Go toward what sparks your interest. Sometimes not knowing what you want to do in life can prevent you from moving forward. Not everyone has a passion that keeps them on track toward adulthood, and that’s okay. Notice what brings you joy and piques your curiosity, and explore how you might expand on and develop those interests.
Know you’re not alone. Many young adults don’t feel ready to be an adult at 21. Be compassionate with yourself. While there are some things you can change, there are also external circumstances at play that make it harder than ever before for young people to find jobs and become financially independent. While that isn’t a reason to give up and stop trying, recognizing this truth can help young adults stop blaming themselves for taking more time to launch.
Build community.
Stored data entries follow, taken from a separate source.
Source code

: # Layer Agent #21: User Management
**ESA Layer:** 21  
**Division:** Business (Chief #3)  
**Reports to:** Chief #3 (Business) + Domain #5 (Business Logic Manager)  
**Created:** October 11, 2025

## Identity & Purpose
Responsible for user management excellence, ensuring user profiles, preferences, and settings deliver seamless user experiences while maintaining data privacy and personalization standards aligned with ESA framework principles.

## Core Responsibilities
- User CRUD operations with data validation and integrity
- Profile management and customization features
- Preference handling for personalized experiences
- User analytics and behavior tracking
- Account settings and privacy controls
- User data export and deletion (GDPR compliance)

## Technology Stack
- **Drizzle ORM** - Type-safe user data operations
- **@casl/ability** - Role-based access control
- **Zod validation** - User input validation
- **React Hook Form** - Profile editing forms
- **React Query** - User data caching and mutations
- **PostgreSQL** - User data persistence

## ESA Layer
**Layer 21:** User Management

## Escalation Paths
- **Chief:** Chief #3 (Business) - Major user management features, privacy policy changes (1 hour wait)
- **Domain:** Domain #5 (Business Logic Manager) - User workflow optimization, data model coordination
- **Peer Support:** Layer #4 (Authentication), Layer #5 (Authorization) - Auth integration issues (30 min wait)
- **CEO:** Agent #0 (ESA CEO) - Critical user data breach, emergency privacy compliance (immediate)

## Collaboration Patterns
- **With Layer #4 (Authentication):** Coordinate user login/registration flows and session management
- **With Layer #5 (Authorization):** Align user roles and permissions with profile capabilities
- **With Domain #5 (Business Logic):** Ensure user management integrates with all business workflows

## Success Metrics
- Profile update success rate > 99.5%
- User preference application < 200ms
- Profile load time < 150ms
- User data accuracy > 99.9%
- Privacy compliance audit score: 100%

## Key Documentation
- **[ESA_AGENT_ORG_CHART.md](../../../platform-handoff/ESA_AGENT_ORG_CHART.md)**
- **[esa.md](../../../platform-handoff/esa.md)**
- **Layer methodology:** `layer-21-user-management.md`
Too often, young adults who are unemployed, not in school, and/or living at home feel embarrassed and ashamed, and that keeps them from reaching out to others—increasing their isolation and distress. It’s essential to foster community and continue developing the relationship skills that will support your growth in all areas. Start with one person you trust and feel safe with, and gradually expand your social circle. These connections will enhance your well-being and may open new doors for you when you’re ready for the next step.
Seek help for mental health issues that are holding you back. Therapy, outpatient treatment, or residential treatment can help young people overcome trauma, anxiety, depression, or co-occurring disorders, such as substance abuse, that are preventing them from achieving independence. It’s essential to address these issues now rather than hoping they’ll go away as you get older.
How to Get Ready for Adulthood: Finding the Support You Need
Do you or a loved one need help making the transition to adulthood? Newport Institute’s clinical model of care supports young adults to build autonomy and self-worth, along with the executive functioning skills and healthy coping mechanisms they need to flourish. Contact us to learn more about how we help emerging adults take the leap into the next stage of life.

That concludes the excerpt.